Data to process:
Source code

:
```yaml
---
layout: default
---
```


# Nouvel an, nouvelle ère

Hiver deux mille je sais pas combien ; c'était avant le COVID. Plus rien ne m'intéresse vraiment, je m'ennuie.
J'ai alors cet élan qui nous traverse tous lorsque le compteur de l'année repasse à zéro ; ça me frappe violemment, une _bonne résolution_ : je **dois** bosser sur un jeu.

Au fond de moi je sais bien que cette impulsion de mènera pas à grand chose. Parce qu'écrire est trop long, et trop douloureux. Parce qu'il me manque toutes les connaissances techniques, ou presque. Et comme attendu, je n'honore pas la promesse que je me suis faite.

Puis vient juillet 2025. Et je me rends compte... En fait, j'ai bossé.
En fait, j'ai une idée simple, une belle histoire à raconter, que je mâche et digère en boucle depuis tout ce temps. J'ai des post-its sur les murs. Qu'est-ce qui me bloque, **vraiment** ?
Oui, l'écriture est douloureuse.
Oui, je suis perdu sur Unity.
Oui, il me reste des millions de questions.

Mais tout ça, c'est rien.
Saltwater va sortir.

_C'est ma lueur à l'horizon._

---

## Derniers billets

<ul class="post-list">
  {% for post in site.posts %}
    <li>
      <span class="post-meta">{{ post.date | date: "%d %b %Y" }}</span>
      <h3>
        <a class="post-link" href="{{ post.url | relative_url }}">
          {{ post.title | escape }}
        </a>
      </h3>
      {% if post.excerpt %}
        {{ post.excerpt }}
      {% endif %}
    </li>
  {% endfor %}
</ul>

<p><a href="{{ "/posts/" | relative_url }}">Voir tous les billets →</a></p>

...

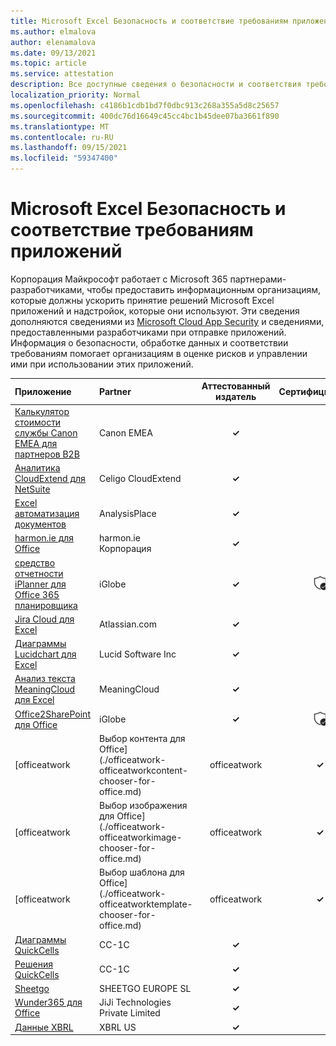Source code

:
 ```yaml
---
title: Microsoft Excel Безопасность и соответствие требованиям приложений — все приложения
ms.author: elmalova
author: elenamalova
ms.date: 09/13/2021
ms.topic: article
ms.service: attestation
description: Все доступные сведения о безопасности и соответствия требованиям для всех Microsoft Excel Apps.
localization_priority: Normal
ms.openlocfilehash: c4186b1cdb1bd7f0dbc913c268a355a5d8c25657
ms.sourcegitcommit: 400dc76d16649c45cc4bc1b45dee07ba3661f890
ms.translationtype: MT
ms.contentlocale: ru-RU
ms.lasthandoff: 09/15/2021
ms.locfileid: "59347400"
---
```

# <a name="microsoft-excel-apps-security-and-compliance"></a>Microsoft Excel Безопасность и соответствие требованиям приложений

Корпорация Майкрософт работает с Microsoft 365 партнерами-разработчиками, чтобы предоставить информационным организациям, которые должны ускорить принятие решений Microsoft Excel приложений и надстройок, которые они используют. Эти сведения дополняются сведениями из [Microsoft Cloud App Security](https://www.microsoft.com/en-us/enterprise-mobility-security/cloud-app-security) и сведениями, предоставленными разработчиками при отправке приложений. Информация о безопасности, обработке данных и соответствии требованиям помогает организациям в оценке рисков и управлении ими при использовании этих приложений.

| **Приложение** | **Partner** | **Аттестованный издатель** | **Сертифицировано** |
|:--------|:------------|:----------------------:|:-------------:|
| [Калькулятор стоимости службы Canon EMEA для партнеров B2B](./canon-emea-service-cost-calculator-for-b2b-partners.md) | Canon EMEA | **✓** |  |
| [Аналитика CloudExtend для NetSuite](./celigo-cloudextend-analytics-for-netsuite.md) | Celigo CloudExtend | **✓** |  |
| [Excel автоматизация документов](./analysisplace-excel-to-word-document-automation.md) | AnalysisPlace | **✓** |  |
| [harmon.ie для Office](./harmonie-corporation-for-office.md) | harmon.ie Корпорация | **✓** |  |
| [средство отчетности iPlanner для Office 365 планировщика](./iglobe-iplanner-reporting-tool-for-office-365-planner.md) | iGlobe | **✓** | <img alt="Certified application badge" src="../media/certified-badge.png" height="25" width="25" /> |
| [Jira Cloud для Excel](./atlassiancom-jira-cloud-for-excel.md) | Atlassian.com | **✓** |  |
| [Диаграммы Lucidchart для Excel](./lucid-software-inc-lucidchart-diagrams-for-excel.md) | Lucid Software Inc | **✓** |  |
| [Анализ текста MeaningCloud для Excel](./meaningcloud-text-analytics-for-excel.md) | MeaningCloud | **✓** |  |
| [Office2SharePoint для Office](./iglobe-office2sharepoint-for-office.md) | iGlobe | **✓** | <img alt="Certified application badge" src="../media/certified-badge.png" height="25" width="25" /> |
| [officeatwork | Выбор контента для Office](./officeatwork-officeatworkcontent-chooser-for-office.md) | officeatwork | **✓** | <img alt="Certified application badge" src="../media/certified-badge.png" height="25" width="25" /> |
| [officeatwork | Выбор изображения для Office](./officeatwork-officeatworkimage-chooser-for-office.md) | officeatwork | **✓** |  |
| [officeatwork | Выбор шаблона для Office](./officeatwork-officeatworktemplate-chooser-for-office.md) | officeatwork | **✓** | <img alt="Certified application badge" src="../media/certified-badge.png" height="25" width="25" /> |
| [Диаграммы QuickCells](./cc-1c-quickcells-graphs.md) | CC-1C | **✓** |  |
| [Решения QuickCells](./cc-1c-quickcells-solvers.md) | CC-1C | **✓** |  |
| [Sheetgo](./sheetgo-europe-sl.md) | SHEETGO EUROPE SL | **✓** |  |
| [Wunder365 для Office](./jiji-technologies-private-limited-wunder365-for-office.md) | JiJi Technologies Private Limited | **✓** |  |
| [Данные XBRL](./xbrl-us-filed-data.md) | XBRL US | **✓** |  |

Task item: Find the string "badge" in the material above. Then copy each line that has it.

Reply to the exercise:
| [средство отчетности iPlanner для Office 365 планировщика](./iglobe-iplanner-reporting-tool-for-office-365-planner.md) | iGlobe | **✓** | <img alt="Certified application badge" src="../media/certified-badge.png" height="25" width="25" /> |
| [Office2SharePoint для Office](./iglobe-office2sharepoint-for-office.md) | iGlobe | **✓** | <img alt="Certified application badge" src="../media/certified-badge.png" height="25" width="25" /> |
| [officeatwork | Выбор контента для Office](./officeatwork-officeatworkcontent-chooser-for-office.md) | officeatwork | **✓** | <img alt="Certified application badge" src="../media/certified-badge.png" height="25" width="25" /> |
| [officeatwork | Выбор шаблона для Office](./officeatwork-officeatworktemplate-chooser-for-office.md) | officeatwork | **✓** | <img alt="Certified application badge" src="../media/certified-badge.png" height="25" width="25" /> |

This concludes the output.